AWS Reduces Some Instance Price by 25%

Starting next month, several instances of Amazon Elastic Compute Cloud will be 25 cents each.
Amazon Web Services (AWS), a subsidiary of Amazon, plans to reduce the prices for its C4, T4 and T2 instances starting Dec. 1. This was announced Monday by Jeff Barr, an AWS evangelist.
“We are reducing the On Demand, Reserved Instance (Standard or Convertible) as well as Dedicated Host prices of C4, M4, T2 instances by upto 25% depending on region (Linux/RHEL/SUSE, Windows, and so on). Barr stated that price cuts are applicable to all AWS Regions.
T2 instances, which AWS calls “Burstable Performance Instances”, are designed to provide a steady amount of computing power and the ability to “burst.” to higher processing capabilities. Barr stated that these instances will be 10 percent cheaper for AWS’ Northern Virginia region than they will for the Singapore region.

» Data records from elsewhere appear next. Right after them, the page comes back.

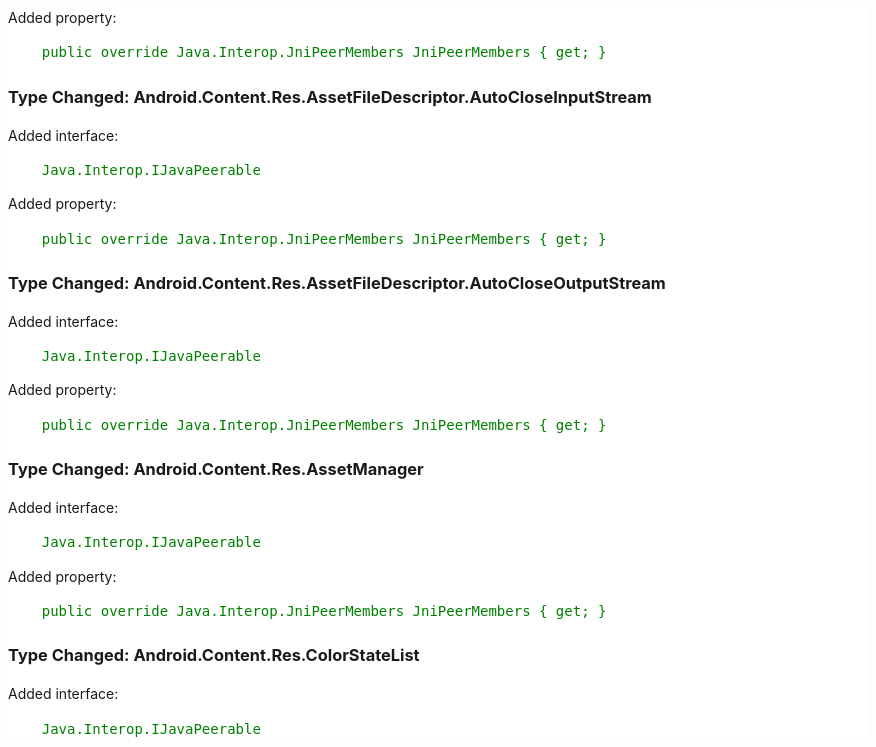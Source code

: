 Added property:

<pre style='color: green'>
	public override Java.Interop.JniPeerMembers JniPeerMembers { get; }
</pre>

### Type Changed: Android.Content.Res.AssetFileDescriptor.AutoCloseInputStream

Added interface:

<pre style='color: green'>
	Java.Interop.IJavaPeerable
</pre>

Added property:

<pre style='color: green'>
	public override Java.Interop.JniPeerMembers JniPeerMembers { get; }
</pre>

### Type Changed: Android.Content.Res.AssetFileDescriptor.AutoCloseOutputStream

Added interface:

<pre style='color: green'>
	Java.Interop.IJavaPeerable
</pre>

Added property:

<pre style='color: green'>
	public override Java.Interop.JniPeerMembers JniPeerMembers { get; }
</pre>

### Type Changed: Android.Content.Res.AssetManager

Added interface:

<pre style='color: green'>
	Java.Interop.IJavaPeerable
</pre>

Added property:

<pre style='color: green'>
	public override Java.Interop.JniPeerMembers JniPeerMembers { get; }
</pre>

### Type Changed: Android.Content.Res.ColorStateList

Added interface:

<pre style='color: green'>
	Java.Interop.IJavaPeerable
</pre>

The M4 instances, which AWS considers general-purpose instances, will be cheaper for the Northern Virginia, Ireland, and Frankfurt regions, and 25% less for the Singapore region.
Finaly, the C4 instances that are compute optimized will see price drops of between 5 and 20 percent for the Northern Virginia and Ireland areas and between 20 and 25 percent for the Mumbai and Singapore regions.
Users will receive price reductions automatically starting Dec. 1, Barr stated.
Barr reports that this round of cuts is AWS’ 53rd, and comes despite signs that the price war between top cloud providers may be stabilizing. Tariff Consultancy Ltd. (TCL), reported earlier this year that “the price of the public cloud appears now to be relatively stable” and that “the cloud computing provider’s emphasis is now more on service innovation than price.”
Scott Guthrie, a top Microsoft cloud executive, said this recently at a technology conference. He stated that AWS and Microsoft are now competing more on value than price.
Microsoft did however lower the cost of some Azure instances by up to 50% less than a month following Guthrie’s announcement. Google announced shortly after that it would reduce some of its cloud storage costs up to 60%.